Feature article: Family Finances
Checking Accounts – Your History Follows You
Cynthia E. Crawford, Ph.D., Consumer & Family Economics Specialist, University of Missouri Extension
Edited by Rob Weagley, Ph.D., FFE Department Chair, University of Missouri
Most employers expect to direct deposit their employee’s paycheck directly into a bank account. Imagine that upon graduation, you have to explain to your first employer that you’re not eligible to have a checking account because of your poor financial management during college.
If your relationship with your “checking account” bank was similar to how the Hatfield family got along with the McCoy family, the problems may follow you for years. Moreover, the likelihood of a longer term problem is greater, as companies like Chex Systems, Inc. make their living by providing deposit account verification services to its financial institution members to aid them in identifying account applicants with a history of mishandling accounts. An example would be a bank client that chronically overdraws her account to the point that the bank has had to close the account.
Unlike negative information in credit reports that stays in the records for up to 7 years (up to 10 years for bankruptcy), negative information stays in the Chex System for only five years. This can be shortened, if the bank or credit union that filed the report requests its removal or Chex System is forced to remove it under the Fair Credit Reporting Act.
You must remember that a checking account at a financial institution is a privilege, not a right. Financial institutions are not required to offer a checking account to any one, particularly those with a history of poor financial management.
It is important to foster a sound business relationship with your bank or credit union. Here’s how:
- Reconcile your checkbook with the bank statement every month. Less than half of all checking account holders reconcile their checkbook with the bank statement each month. You are exempt from this rule, if you have never made a math error or have never forgotten to write down a check or ATM transaction in your check register.
- Record ATM and Debit Card transactions. ATM and debit card transactions need to be written in your check book record just as quickly as paper checks. Far too many overdrafts are triggered by forgotten ATM and debit card transactions.
- Know your balance. Don’t assume that the balance on your ATM slip or the bank’s website is actually how much you have available to spend. You may have outstanding checks or other transactions that have not been posted.
- Know what your checking account costs. Is there a monthly service charge? Is there a per check charge? Are the ATM locations convenient (driving is costing more and more these days)?
- Keep a cushion in your checking account. With overdraft bank fees hovering around $35, keeping a $100 cushion in your account is good insurance.
- Ask about overdraft protection. Ask your bank about overdraft protection options and their costs. The peace of mind might be worth the interest charges you occasionally incur.

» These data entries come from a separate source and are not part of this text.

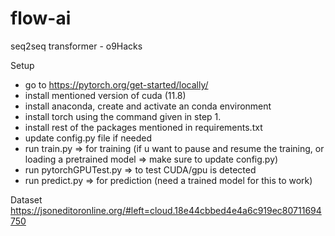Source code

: # flow-ai
 seq2seq transformer - o9Hacks  
   
Setup
- go to https://pytorch.org/get-started/locally/
- install mentioned version of cuda (11.8)
- install anaconda, create and activate an conda environment
- install torch using the command given in step 1.
- install rest of the packages mentioned in requirements.txt
- update config.py file if needed
- run train.py => for training (if u want to pause and resume the training, or loading a pretrained model => make sure to update config.py)
- run pytorchGPUTest.py => to test CUDA/gpu is detected
- run predict.py => for prediction (need a trained model for this to work)

Dataset   
https://jsoneditoronline.org/#left=cloud.18e44cbbed4e4a6c919ec80711694750
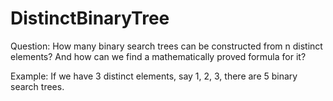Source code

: DistinctBinaryTree
==================

Question: How many binary search trees can be constructed from n distinct elements? And how can we find a mathematically proved formula for it?

Example: If we have 3 distinct elements, say 1, 2, 3, there are 5 binary search trees.
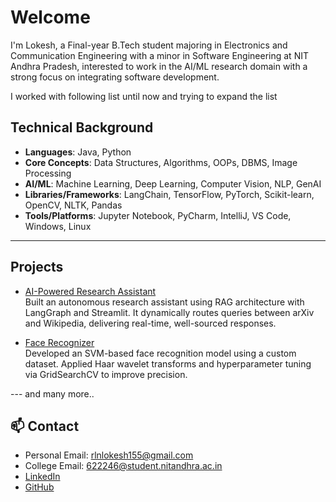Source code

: #  Welcome

I'm Lokesh, a Final-year B.Tech student majoring in Electronics and Communication Engineering with a minor in Software Engineering at NIT Andhra Pradesh, interested to work in the AI/ML research domain with a strong focus on integrating software development.

I worked with following list until now and trying to expand the list
## Technical Background

- **Languages**: Java, Python  
- **Core Concepts**: Data Structures, Algorithms, OOPs, DBMS, Image Processing  
- **AI/ML**: Machine Learning, Deep Learning, Computer Vision, NLP, GenAI  
- **Libraries/Frameworks**: LangChain, TensorFlow, PyTorch, Scikit-learn, OpenCV, NLTK, Pandas  
- **Tools/Platforms**: Jupyter Notebook, PyCharm, IntelliJ, VS Code, Windows, Linux

---

## Projects

-  [AI-Powered Research Assistant](https://github.com/rlnlokesh/AI-Powered-Research-Assistant)  
  Built an autonomous research assistant using RAG architecture with LangGraph and Streamlit. It dynamically routes queries between arXiv and Wikipedia, delivering real-time, well-sourced responses.

-  [Face Recognizer](https://github.com/rlnlokesh/Face-Recogniser)  
  Developed an SVM-based face recognition model using a custom dataset. Applied Haar wavelet transforms and hyperparameter tuning via GridSearchCV to improve precision.

--- and many more..



## 📫 Contact

-  Personal Email: rlnlokesh155@gmail.com
-  College Email: 622246@student.nitandhra.ac.in
-  [LinkedIn](https://linkedin.com/in/rlnl)  
-  [GitHub](https://github.com/rlnlokesh)
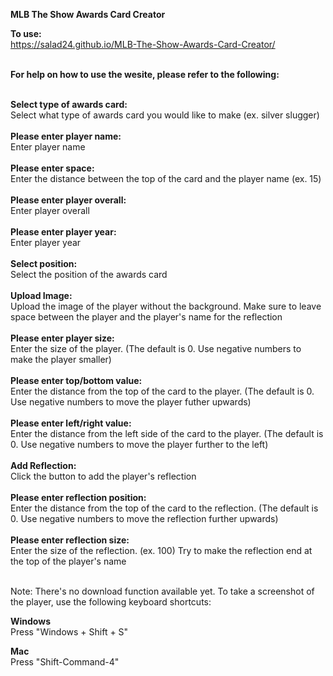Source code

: **MLB The Show Awards Card Creator**</br>

**To use:**</br>
https://salad24.github.io/MLB-The-Show-Awards-Card-Creator/</br></br>

**For help on how to use the wesite, please refer to the following:**</br></br>

**Select type of awards card:**</br>Select what type of awards card you would like to make (ex. silver slugger)</br></br>
**Please enter player name:**</br>Enter player name</br></br>
**Please enter space:**</br>Enter the distance between the top of the card and the player name (ex. 15)</br></br>
**Please enter player overall:**</br>Enter player overall</br></br>
**Please enter player year:**</br>Enter player year</br></br>
**Select position:**</br>Select the position of the awards card</br></br>
**Upload Image:**</br>Upload the image of the player without the background. Make sure to leave space between the player and the player's name for the reflection</br></br>
**Please enter player size:**</br>Enter the size of the player. (The default is 0. Use negative numbers to make the player smaller)</br></br>
**Please enter top/bottom value:**</br>Enter the distance from the top of the card to the player. (The default is 0. Use negative numbers to move the player futher upwards)</br></br>
**Please enter left/right value:**</br>Enter the distance from the left side of the card to the player. (The default is 0. Use negative numbers to move the player further to the left)</br></br>
**Add Reflection:**</br>Click the button to add the player's reflection</br></br>
**Please enter reflection position:**</br>Enter the distance from the top of the card to the reflection. (The default is 0. Use negative numbers to move the reflection further upwards)</br></br>
**Please enter reflection size:**</br>Enter the size of the reflection. (ex. 100) Try to make the reflection end at the top of the player's name</br></br>

Note: There's no download function available yet. To take a screenshot of the player, use the following keyboard shortcuts:</br>

**Windows**</br>
Press "Windows + Shift + S"</br>

**Mac**</br>
Press "Shift-Command-4"
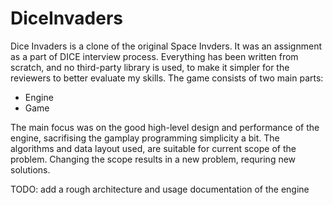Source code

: # DiceInvaders

Dice Invaders is a clone of the original Space Invders. It was an assignment as a part of DICE interview process.
Everything has been written from scratch, and no third-party library is used, to make it simpler for the reviewers to better evaluate my skills.
The game consists of two main parts:
- Engine
- Game

The main focus was on the good high-level design and performance of the engine, sacrifising the gamplay programming simplicity a bit. The algorithms and data layout used, are suitable for current scope of the problem. Changing the scope results in a new problem, requring new solutions.

TODO: add a rough architecture and usage documentation of the engine
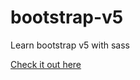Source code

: # bootstrap-v5
Learn bootstrap v5 with sass

[Check it out here](https://qthuy26.github.io/bootstrap-v5/)

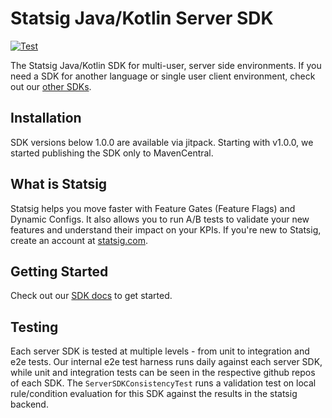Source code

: # Statsig Java/Kotlin Server SDK

[![Test](https://github.com/statsig-io/private-java-server-sdk/actions/workflows/build-and-test.yml/badge.svg)](https://github.com/statsig-io/private-java-server-sdk/actions/workflows/build-and-test.yml)

The Statsig Java/Kotlin SDK for multi-user, server side environments. If you need a SDK for another language or single user client environment, check out our [other SDKs](https://docs.statsig.com/#sdks).

## Installation

SDK versions below 1.0.0 are available via jitpack.  Starting with v1.0.0, we started publishing the SDK only to MavenCentral.

## What is Statsig

Statsig helps you move faster with Feature Gates (Feature Flags) and Dynamic Configs. It also allows you to run A/B tests to validate your new features and understand their impact on your KPIs. If you're new to Statsig, create an account at [statsig.com](https://www.statsig.com).

## Getting Started

Check out our [SDK docs](https://docs.statsig.com/server/javaSdk) to get started.

## Testing

Each server SDK is tested at multiple levels - from unit to integration and e2e tests. Our internal e2e test harness runs daily against each server SDK, while unit and integration tests can be seen in the respective github repos of each SDK. The `ServerSDKConsistencyTest` runs a validation test on local rule/condition evaluation for this SDK against the results in the statsig backend.
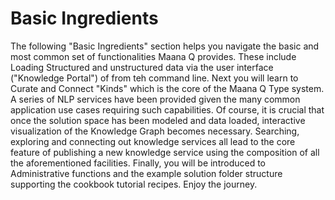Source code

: # Basic Ingredients

The following "Basic Ingredients" section helps you navigate the basic and most common set of functionalities Maana Q provides. These include Loading Structured and unstructured data via the user interface \("Knowledge Portal"\) of from teh command line. Next you will learn to Curate and Connect "Kinds" which is the core of the Maana Q Type system. A series of NLP services have been provided given the many common application use cases requiring such capabilities. Of course, it is crucial that once the solution space has been modeled and data loaded, interactive visualization of the Knowledge Graph becomes necessary. Searching, exploring and connecting out knowledge services all lead to the core feature of publishing a new knowledge service using the composition of all the aforementioned facilities. Finally, you will be introduced to Administrative functions and the example solution folder structure supporting the cookbook tutorial recipes. Enjoy the journey.

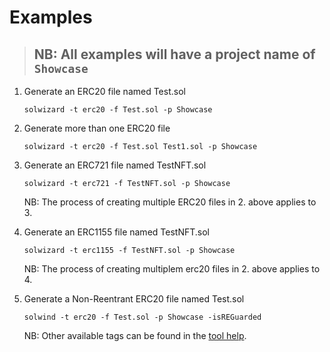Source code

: # Examples

> ## NB: All examples will have a project name of `Showcase`

1. Generate an ERC20 file named Test.sol

    `solwizard -t erc20 -f Test.sol -p Showcase`

2. Generate more than one ERC20 file

    `solwizard -t erc20 -f Test.sol Test1.sol -p Showcase`

3. Generate an ERC721 file named TestNFT.sol

    `solwizard -t erc721 -f TestNFT.sol -p Showcase`

    NB: The process of creating multiple ERC20 files in 2. above applies to 3.

4. Generate an ERC1155 file named TestNFT.sol

    `solwizard -t erc1155 -f TestNFT.sol -p Showcase`

    NB: The process of creating multiplem erc20 files in 2. above applies to 4.

5. Generate a Non-Reentrant ERC20 file named Test.sol

    `solwind -t erc20 -f Test.sol -p Showcase -isREGuarded`

    NB: Other available tags can be found in the [tool help](https://github.com/WillDera/SolWizard#how-to-run).
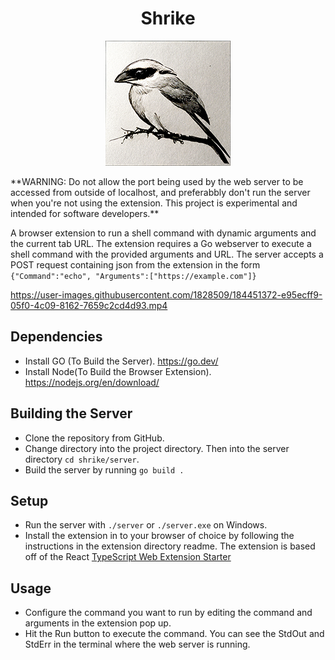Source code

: <h1 align="center">
  Shrike
</h1>
<p align="center">
  <img src="shrike.png">
</p>
**WARNING: Do not allow the port being used by the web server to be accessed from outside of localhost, and preferabbly don't run the server when you're not using the extension. This project is experimental and intended for software developers.**

A browser extension to run a shell command with dynamic arguments and the current tab URL.
The extension requires a Go webserver to execute a shell command with the provided arguments and URL. The server accepts a POST request containing json from the extension in the form `{"Command":"echo", "Arguments":["https://example.com"]}`

https://user-images.githubusercontent.com/1828509/184451372-e95ecff9-05f0-4c09-8162-7659c2cd4d93.mp4

## Dependencies

- Install GO (To Build the Server). https://go.dev/
- Install Node(To Build the Browser Extension). https://nodejs.org/en/download/

## Building the Server

- Clone the repository from GitHub.
- Change directory into the project directory. Then into the server directory `cd shrike/server`.
- Build the server by running `go build .`

## Setup

- Run the server with `./server` or `./server.exe` on Windows.
- Install the extension in to your browser of choice by following the instructions in the extension directory readme. The extension is based off of the React [TypeScript Web Extension Starter](https://github.com/aeksco/react-typescript-web-extension-starter)

## Usage

- Configure the command you want to run by editing the command and arguments in the extension pop up.
- Hit the Run button to execute the command. You can see the StdOut and StdErr in the terminal where the web server is running.
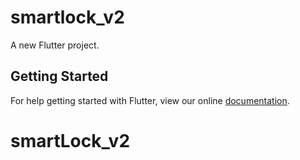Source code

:# smartlock_v2

A new Flutter project.

## Getting Started

For help getting started with Flutter, view our online
[documentation](https://flutter.io/).
# smartLock_v2
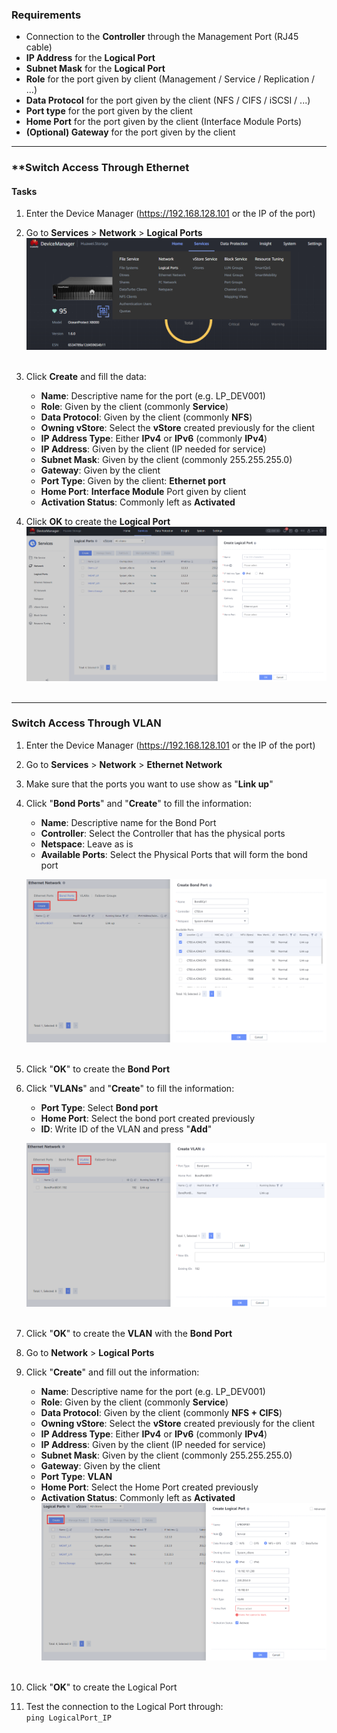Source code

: ### **Requirements**
- Connection to the **Controller** through the Management Port (RJ45 cable)
- **IP Address** for the **Logical Port**
- **Subnet Mask** for the **Logical Port**
- **Role** for the port given by client (Management / Service / Replication / ...)
- **Data Protocol** for the port given by the client (NFS / CIFS / iSCSI / ...)
- **Port type** for the port given by the client
- **Home Port** for the port given by the client (Interface Module Ports)
- **(Optional) Gateway** for the port given by the client

---
### **Switch Access Through Ethernet
#### Tasks
1. Enter the Device Manager (https://192.168.128.101 or the IP of the port)
2. Go to **Services** > **Network** > **Logical Ports**
	![LogicalPortsCreation001](../Images/LogicalPortsCreation001.png)<br>
	<br>

3. Click **Create** and fill the data:
	- **Name**: Descriptive name for the port (e.g. LP_DEV001)
	- **Role**: Given by the client (commonly **Service**)
	- **Data Protocol**: Given by the client (commonly **NFS**)
	- **Owning vStore**: Select the **vStore** created previously for the client
	- **IP Address Type**: Either **IPv4** or **IPv6** (commonly **IPv4**)
	- **IP Address**: Given by the client (IP needed for service)
	- **Subnet Mask**: Given by the client (commonly 255.255.255.0)
	- **Gateway**: Given by the client
	- **Port Type**: Given by the client: **Ethernet port**
	- **Home Port**: **Interface Module** Port given by client
	- **Activation Status**: Commonly left as **Activated**
4. Click **OK** to create the **Logical Port**
	![LogicalPortsCreation002](../Images/LogicalPortsCreation002.png)<br>
	<br>

---
### **Switch Access Through VLAN**
1. Enter the Device Manager (https://192.168.128.101 or the IP of the port)
2. Go to **Services** > **Network** > **Ethernet Network**
3. Make sure that the ports you want to use show as "**Link up**"
4. Click "**Bond Ports**" and "**Create**" to fill the information:
	- **Name**: Descriptive name for the Bond Port
	- **Controller**: Select the Controller that has the physical ports
	- **Netspace**: Leave as is
	- **Available Ports**: Select the Physical Ports that will form the bond port

	![LogicalPortsCreation003](../Images/LogicalPortsCreation003.png)<br>
	<br>

6. Click "**OK**" to create the **Bond Port**
7. Click "**VLANs**" and "**Create**" to fill the information:
	- **Port Type**: Select **Bond port**
	- **Home Port**: Select the bond port created previously
	- **ID**: Write ID of the VLAN and press "**Add**"

	![LogicalPortsCreation004](../Images/LogicalPortsCreation004.png)<br>
	<br>

8. Click "**OK**" to create the **VLAN** with the **Bond Port**
9. Go to **Network** > **Logical Ports**
10. Click "**Create**" and fill out the information:
	- **Name**: Descriptive name for the port (e.g. LP_DEV001)
	- **Role**: Given by the client (commonly **Service**)
	- **Data Protocol**: Given by the client (commonly **NFS + CIFS**)
	- **Owning vStore**: Select the **vStore** created previously for the client
	- **IP Address Type**: Either **IPv4** or **IPv6** (commonly **IPv4**)
	- **IP Address**: Given by the client (IP needed for service)
	- **Subnet Mask**: Given by the client (commonly 255.255.255.0)
	- **Gateway**: Given by the client
	- **Port Type**: **VLAN**
	- **Home Port**: Select the Home Port created previously
	- **Activation Status**: Commonly left as **Activated**
	![LogicalPortsCreation005](../Images/LogicalPortsCreation005.png)<br>
	<br>

11. Click "**OK**" to create the Logical Port
12. Test the connection to the Logical Port through:<br>
	`ping LogicalPort_IP`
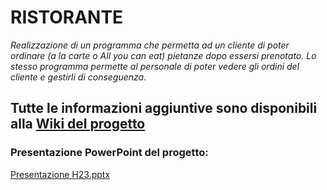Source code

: # RISTORANTE
_Realizzazione di un programma che permetta ad un cliente di poter ordinare (a la carte o All you can eat) pietanze dopo essersi prenotato.
Lo stesso programma permette al personale di poter vedere gli ordini del cliente e gestirli di conseguenza._
## Tutte le informazioni aggiuntive sono disponibili alla [Wiki del progetto](https://github.com/IngSW-unipv/Progetto-H23/wiki)
### Presentazione PowerPoint del progetto:
[Presentazione H23.pptx](https://github.com/IngSW-unipv/Progetto-H23/files/10849284/Presentazione.H23.pptx)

For most students and young families, the goal is to find a free checking account. Most require you to never overdraw the account and some may require you to hold a minimum balance in a savings account or money market account. Do the math, based on your patterns of use.
You might like to receive interest on your average balance in your checking account. For low balance checking accounts, however, it is probably unrealistic to expect interest to be paid in today’s market. Still, ask the question.
There will be a fee for check printing but you do not have to have your checks printed by your financial institution. You may have your checks printed by mail-order or through an on-line check printing company, sometimes at a substantially lower cost.
Finally, establishing a business-like relationship with your financial institution can be the factor that the bank uses to judge your character as client. Hence, it can have a great effect on your ability to make the most of your opportunities for Financial Success.